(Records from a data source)
::::::::

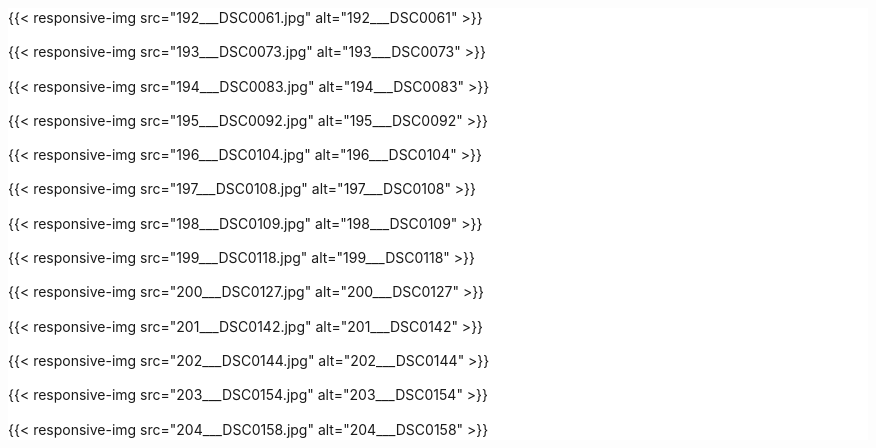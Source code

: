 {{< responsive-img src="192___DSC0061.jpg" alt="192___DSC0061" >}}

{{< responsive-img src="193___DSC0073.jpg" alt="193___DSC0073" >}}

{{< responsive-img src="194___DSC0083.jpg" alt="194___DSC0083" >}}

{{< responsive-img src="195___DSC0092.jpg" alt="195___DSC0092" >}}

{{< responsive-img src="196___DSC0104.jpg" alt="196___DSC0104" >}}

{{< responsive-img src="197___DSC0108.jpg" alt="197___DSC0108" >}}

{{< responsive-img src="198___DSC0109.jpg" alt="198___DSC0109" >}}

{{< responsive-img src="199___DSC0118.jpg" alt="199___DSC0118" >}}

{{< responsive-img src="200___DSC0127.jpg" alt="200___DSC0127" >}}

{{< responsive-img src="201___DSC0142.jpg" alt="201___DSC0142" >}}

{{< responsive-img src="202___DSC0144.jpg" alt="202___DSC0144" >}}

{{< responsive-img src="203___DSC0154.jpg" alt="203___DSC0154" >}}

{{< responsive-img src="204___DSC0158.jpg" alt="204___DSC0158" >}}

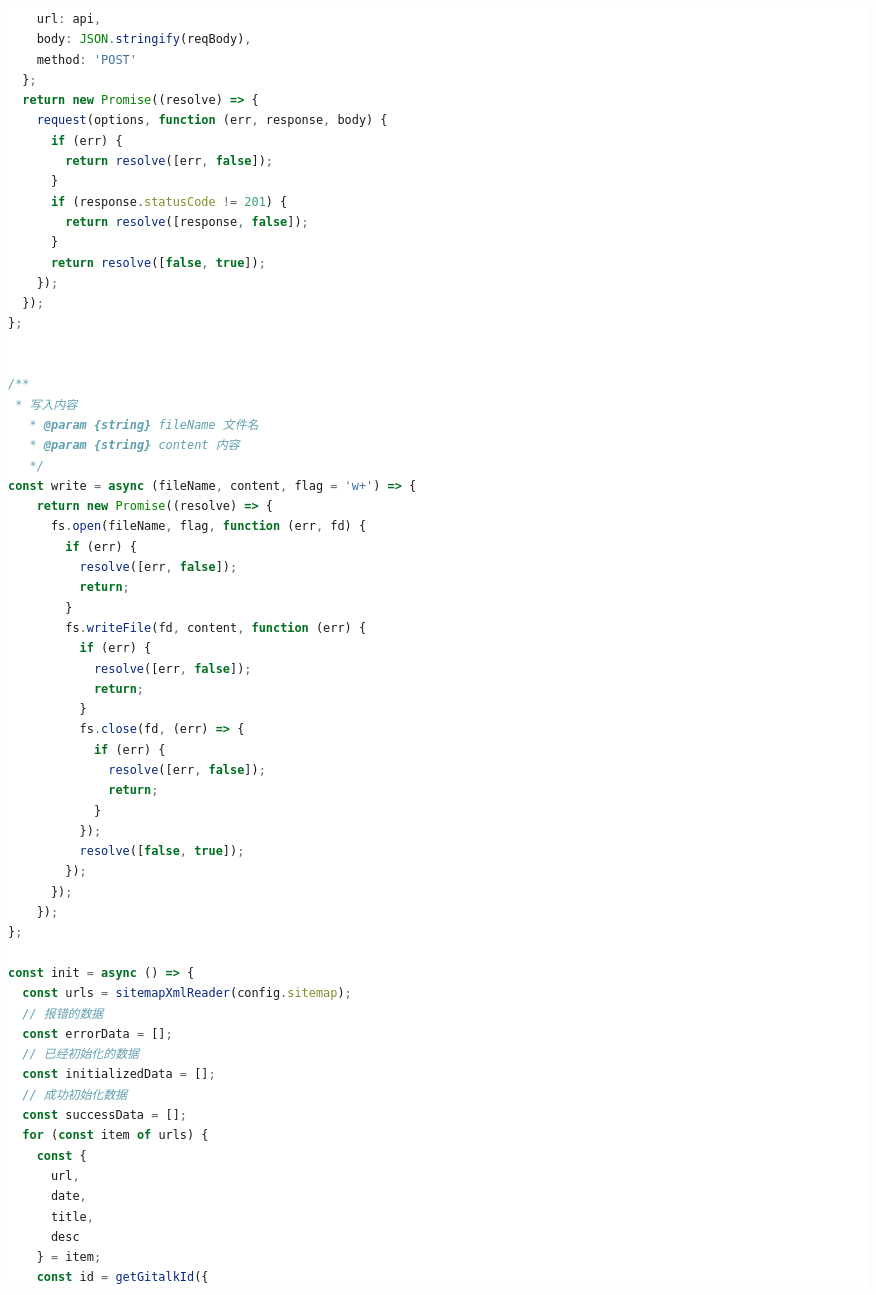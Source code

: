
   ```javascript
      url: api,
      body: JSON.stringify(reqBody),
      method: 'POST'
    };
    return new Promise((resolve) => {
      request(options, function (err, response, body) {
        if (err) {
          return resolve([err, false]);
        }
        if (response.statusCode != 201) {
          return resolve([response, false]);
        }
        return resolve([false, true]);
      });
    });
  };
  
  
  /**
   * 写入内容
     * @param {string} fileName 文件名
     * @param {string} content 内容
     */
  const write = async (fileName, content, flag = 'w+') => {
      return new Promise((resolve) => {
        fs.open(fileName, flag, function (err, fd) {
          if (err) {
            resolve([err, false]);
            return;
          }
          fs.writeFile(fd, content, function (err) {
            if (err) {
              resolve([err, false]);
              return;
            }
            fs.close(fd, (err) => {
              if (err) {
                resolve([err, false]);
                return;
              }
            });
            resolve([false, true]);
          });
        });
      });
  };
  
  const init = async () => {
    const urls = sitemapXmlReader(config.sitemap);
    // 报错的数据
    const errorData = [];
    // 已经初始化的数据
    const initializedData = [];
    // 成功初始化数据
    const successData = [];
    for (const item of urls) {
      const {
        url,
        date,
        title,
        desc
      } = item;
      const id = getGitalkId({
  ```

::::::::

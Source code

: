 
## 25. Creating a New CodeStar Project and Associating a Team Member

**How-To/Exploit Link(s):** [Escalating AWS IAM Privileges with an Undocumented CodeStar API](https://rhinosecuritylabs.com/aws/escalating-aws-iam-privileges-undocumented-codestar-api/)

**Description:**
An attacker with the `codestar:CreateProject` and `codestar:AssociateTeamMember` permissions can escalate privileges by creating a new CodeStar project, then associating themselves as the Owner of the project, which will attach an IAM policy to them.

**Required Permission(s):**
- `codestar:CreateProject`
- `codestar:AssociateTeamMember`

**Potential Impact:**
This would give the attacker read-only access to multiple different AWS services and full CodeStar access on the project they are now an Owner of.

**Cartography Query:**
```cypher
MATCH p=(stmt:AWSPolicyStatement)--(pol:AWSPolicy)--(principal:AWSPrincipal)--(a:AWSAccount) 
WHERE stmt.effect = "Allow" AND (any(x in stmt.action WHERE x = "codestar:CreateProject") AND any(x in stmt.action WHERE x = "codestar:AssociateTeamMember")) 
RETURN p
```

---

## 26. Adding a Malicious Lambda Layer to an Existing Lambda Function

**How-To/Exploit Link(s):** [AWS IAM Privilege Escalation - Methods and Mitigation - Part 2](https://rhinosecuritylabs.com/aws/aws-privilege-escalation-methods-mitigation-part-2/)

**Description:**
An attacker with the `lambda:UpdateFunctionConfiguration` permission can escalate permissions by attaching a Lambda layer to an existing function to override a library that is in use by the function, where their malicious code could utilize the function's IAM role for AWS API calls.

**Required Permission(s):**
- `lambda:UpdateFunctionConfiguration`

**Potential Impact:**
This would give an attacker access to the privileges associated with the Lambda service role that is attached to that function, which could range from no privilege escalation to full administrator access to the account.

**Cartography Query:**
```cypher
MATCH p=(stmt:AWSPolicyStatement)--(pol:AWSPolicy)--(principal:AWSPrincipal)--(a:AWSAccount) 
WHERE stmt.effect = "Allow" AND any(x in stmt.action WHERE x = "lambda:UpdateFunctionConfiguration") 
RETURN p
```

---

::::::::

The problem: Copy each line above that contains the word "const".

Answer section:
  const write = async (fileName, content, flag = 'w+') => {
  const init = async () => {
    const urls = sitemapXmlReader(config.sitemap);
    const errorData = [];
    const initializedData = [];
    const successData = [];
    for (const item of urls) {
      const {
      const id = getGitalkId({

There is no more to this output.